Explicó que el artículo que más aplican es el 258, “Posesión o tenencia de estupefacientes, psicotrópicos y otras sustancias controladas”: “A quien se le encuentre en su poder o se le demuestre la tenencia de estupefacientes, psicotrópicos y otras sustancias controladas, en cantidades superiores a los cinco gramos o inferiores a los 20 gramos si se trata de marihuana, y superiores a un gramo y superiores a cinco si se trata de cocaína o cualquier otra sustancia controlada, será sancionado con prisión de seis meses a tres años y de cincuenta a cien días de multa. Si la cantidad es mayor, la pena va de tres a ocho años”.

Gaitán indicó que de las 36 mujeres bajo su competencia, sólo dos cumplen condena por haberles encontrado más de cinco gramos de cocaína o 20 de marihuana, el resto es por cantidades menores, a quienes les revisan su situación para ordenar la libertad.

Las que estaban condenadas por el delito de tráfico de drogas, se adecua a la posesión o tenencia, y la mayoría, indicó, tiene penas de cinco años y las cantidades son inferiores a lo establecido en el Código. Esas penas se adecuan porque la mayoría ya tiene más de tres años de efectiva prisión.

A la libertad
Para agilizar la tramitación de los casos, Gaitán les propuso que cada una le expusiera su situación a través de una carta para rastrear los expedientes, y se trazó como objetivo que entre agosto y septiembre todas las beneficiadas por el Código queden en libertad.

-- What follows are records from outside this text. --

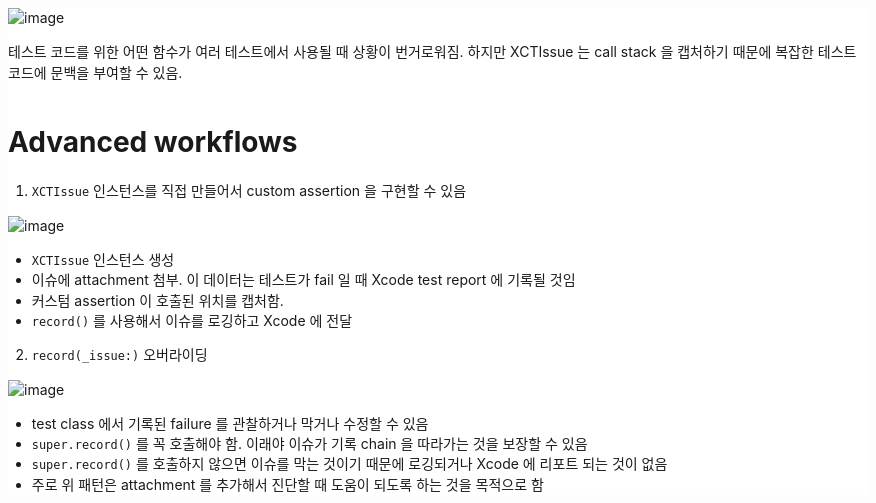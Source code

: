 <img width="1221" alt="image" src="https://github.com/user-attachments/assets/864806ce-fabc-4265-b95b-577c4a918b80">

테스트 코드를 위한 어떤 함수가 여러 테스트에서 사용될 때 상황이 번거로워짐. 하지만 XCTIssue 는 call stack 을 캡처하기 때문에 복잡한 테스트 코드에 문백을 부여할 수 있음.

# Advanced workflows

1. `XCTIssue` 인스턴스를 직접 만들어서 custom assertion 을 구현할 수 있음

<img width="567" alt="image" src="https://github.com/user-attachments/assets/cf2040df-ec86-4d2c-8ea3-53551b8e5822">

* `XCTIssue` 인스턴스 생성
* 이슈에 attachment 첨부. 이 데이터는 테스트가 fail 일 때 Xcode test report 에  기록될 것임
* 커스텀 assertion 이 호출된 위치를 캡처함. 
* `record()` 를 사용해서 이슈를 로깅하고 Xcode 에 전달

2. `record(_issue:)` 오버라이딩

<img width="407" alt="image" src="https://github.com/user-attachments/assets/8c3b37b2-ff12-488e-8022-48716553eecd">

* test class 에서 기록된 failure 를 관찰하거나 막거나 수정할 수 있음
* `super.record()` 를 꼭 호출해야 함. 이래야 이슈가 기록 chain 을 따라가는 것을 보장할 수 있음
* `super.record()` 를 호출하지 않으면 이슈를 막는 것이기 때문에 로깅되거나 Xcode 에 리포트 되는 것이 없음
* 주로 위 패턴은 attachment 를 추가해서 진단할 때 도움이 되도록 하는 것을 목적으로 함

Gaitán informó que ya ordenó la libertad de las primeras cuatro mujeres y tiene en proceso 20 expedientes, y pendientes de revisión 16 en espera de que el Penal le envíe las evaluaciones.

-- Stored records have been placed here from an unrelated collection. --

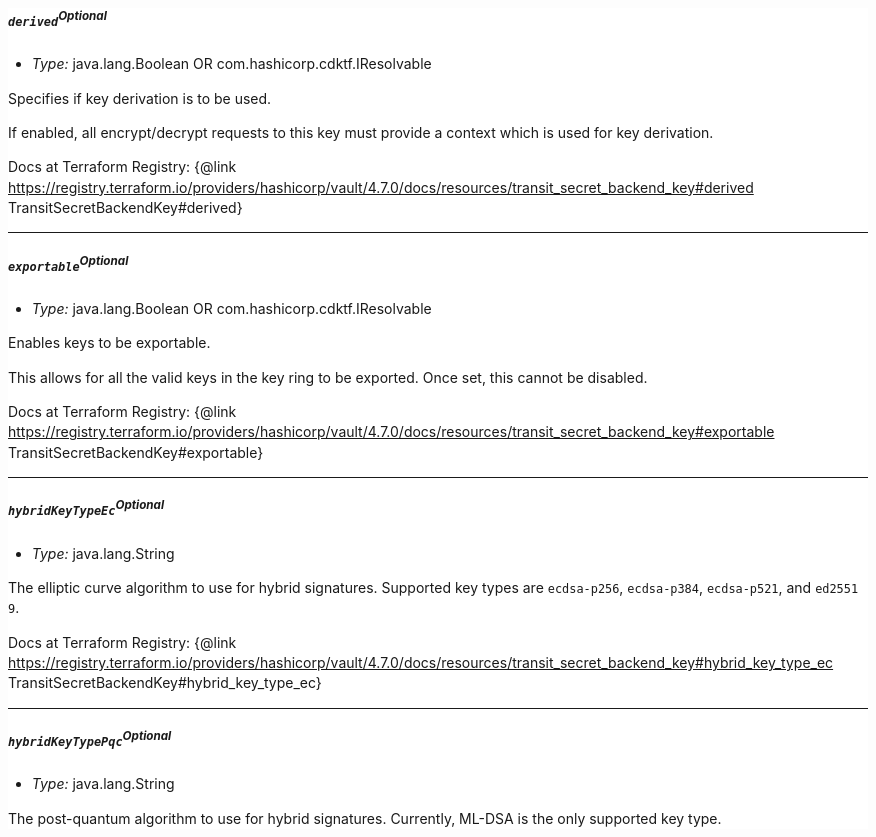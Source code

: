 ##### `derived`<sup>Optional</sup> <a name="derived" id="@cdktf/provider-vault.transitSecretBackendKey.TransitSecretBackendKey.Initializer.parameter.derived"></a>

- *Type:* java.lang.Boolean OR com.hashicorp.cdktf.IResolvable

Specifies if key derivation is to be used.

If enabled, all encrypt/decrypt requests to this key must provide a context which is used for key derivation.

Docs at Terraform Registry: {@link https://registry.terraform.io/providers/hashicorp/vault/4.7.0/docs/resources/transit_secret_backend_key#derived TransitSecretBackendKey#derived}

---

##### `exportable`<sup>Optional</sup> <a name="exportable" id="@cdktf/provider-vault.transitSecretBackendKey.TransitSecretBackendKey.Initializer.parameter.exportable"></a>

- *Type:* java.lang.Boolean OR com.hashicorp.cdktf.IResolvable

Enables keys to be exportable.

This allows for all the valid keys in the key ring to be exported. Once set, this cannot be disabled.

Docs at Terraform Registry: {@link https://registry.terraform.io/providers/hashicorp/vault/4.7.0/docs/resources/transit_secret_backend_key#exportable TransitSecretBackendKey#exportable}

---

##### `hybridKeyTypeEc`<sup>Optional</sup> <a name="hybridKeyTypeEc" id="@cdktf/provider-vault.transitSecretBackendKey.TransitSecretBackendKey.Initializer.parameter.hybridKeyTypeEc"></a>

- *Type:* java.lang.String

The elliptic curve algorithm to use for hybrid signatures. Supported key types are `ecdsa-p256`, `ecdsa-p384`, `ecdsa-p521`, and `ed25519`.

Docs at Terraform Registry: {@link https://registry.terraform.io/providers/hashicorp/vault/4.7.0/docs/resources/transit_secret_backend_key#hybrid_key_type_ec TransitSecretBackendKey#hybrid_key_type_ec}

---

##### `hybridKeyTypePqc`<sup>Optional</sup> <a name="hybridKeyTypePqc" id="@cdktf/provider-vault.transitSecretBackendKey.TransitSecretBackendKey.Initializer.parameter.hybridKeyTypePqc"></a>

- *Type:* java.lang.String

The post-quantum algorithm to use for hybrid signatures. Currently, ML-DSA is the only supported key type.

Uno de los problemas que tenían y que se ha venido superando, es la entrega tardía de las evaluaciones, porque se pasaban más de un mes y hasta seis meses esperándolas, pero últimamente con la reforma al Código hay más beligerancia, dice Gaitán.

La juez Gaitán considera que las mujeres deben valorar el beneficio que les concede el nuevo Código Penal, para no volver a la cárcel y poder rehacer sus vidas. Estima que el hacinamiento en “La Esperanza” desaparecerá en los próximos meses, porque la mayoría quedará en libertad.